The product, Beyond, made by BASF, is intended to be used only on Clearfield 161 and XL8 varieties of rice.
Alvin Rhodes, the BASF representative for Louisiana, met with farmers and agricultural dealers Wednesday (May 5) to explain how Beyond should be applied.
Beyond is in the same chemical family as Newpath, Rhodes said, and it is used in the Midwest on Clearfield wheat, sunflowers and canola.
Rhodes said Beyond is intended for an early post-emergence application between tillering and panicle initiation to control red rice not killed by two applications of Newpath herbicide.

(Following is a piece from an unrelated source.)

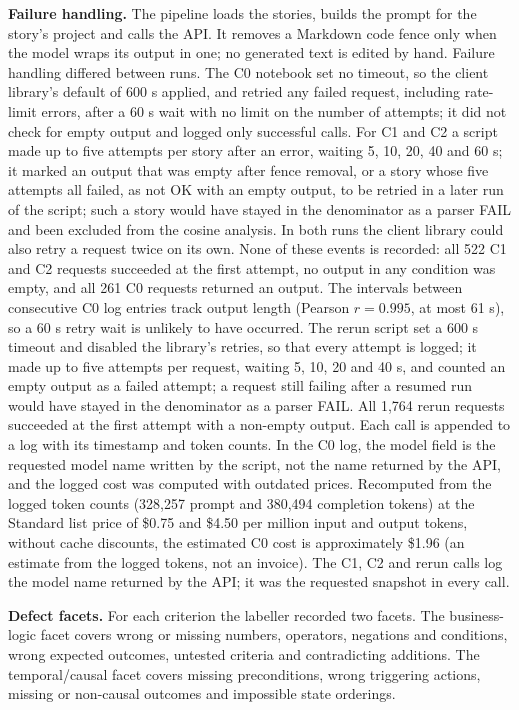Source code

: \textbf{Failure handling.} The pipeline loads the stories, builds the prompt for the story's project and calls the API. It removes a Markdown code fence only when the model wraps its output in one; no generated text is edited by hand. Failure handling differed between runs. The C0 notebook set no timeout, so the client library's default of 600 s applied, and retried any failed request, including rate-limit errors, after a 60 s wait with no limit on the number of attempts; it did not check for empty output and logged only successful calls. For C1 and C2 a script made up to five attempts per story after an error, waiting 5, 10, 20, 40 and 60 s; it marked an output that was empty after fence removal, or a story whose five attempts all failed, as not OK with an empty output, to be retried in a later run of the script; such a story would have stayed in the denominator as a parser FAIL and been excluded from the cosine analysis. In both runs the client library could also retry a request twice on its own. None of these events is recorded: all 522 C1 and C2 requests succeeded at the first attempt, no output in any condition was empty, and all 261 C0 requests returned an output. The intervals between consecutive C0 log entries track output length (Pearson $r = 0.995$, at most 61 s), so a 60 s retry wait is unlikely to have occurred. The rerun script set a 600 s timeout and disabled the library's retries, so that every attempt is logged; it made up to five attempts per request, waiting 5, 10, 20 and 40 s, and counted an empty output as a failed attempt; a request still failing after a resumed run would have stayed in the denominator as a parser FAIL. All 1,764 rerun requests succeeded at the first attempt with a non-empty output. Each call is appended to a log with its timestamp and token counts. In the C0 log, the model field is the requested model name written by the script, not the name returned by the API, and the logged cost was computed with outdated prices. Recomputed from the logged token counts (328,257 prompt and 380,494 completion tokens) at the Standard list price of \$0.75 and \$4.50 per million input and output tokens, without cache discounts, the estimated C0 cost is approximately \$1.96 (an estimate from the logged tokens, not an invoice). The C1, C2 and rerun calls log the model name returned by the API; it was the requested snapshot in every call.

\textbf{Defect facets.} For each criterion the labeller recorded two facets. The business-logic facet covers wrong or missing numbers, operators, negations and conditions, wrong expected outcomes, untested criteria and contradicting additions. The temporal/causal facet covers missing preconditions, wrong triggering actions, missing or non-causal outcomes and impossible state orderings.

"We don’t want to take any chance of applying it too late," he cautioned.
By the time rice reaches the late boot stage, and into the flowering stage, Beyond will have minimal impact on red rice.
LSU AgCenter weed scientist Dr. Eric Webster said Beyond will control some broadleaf weeds – but only weeds that also are affected by Newpath. He said he has a study under way at the LSU AgCenter’s Rice Research Station to determine Beyond’s effectiveness on broadleaf weeds.
Other recommendations concerning Beyond include:
–Not tank mixing Beyond with other herbicides.
–If Beyond is applied to the 1-tiller to 2-tiller stage before flooding, then a flood should be established within 5 to 7 days.
–Lowering the water level of a permanent flood so that two-thirds of the red rice plant is exposed above the water when Beyond is applied.
–Do not use Beyond on Clearfield 121 or Clearfield 141 varieties.
Rhodes said Beyond can be used at rates from 4 ounces to 6 ounces per acre, but research indicates that a 5-ounce rate is optimum. Beyond should be used with a crop oil concentration of 1 gallon per 100 gallons of spray solution, he said.
Beyond’s cost is comparable to Newpath, and it’s sold in 1-gallon containers.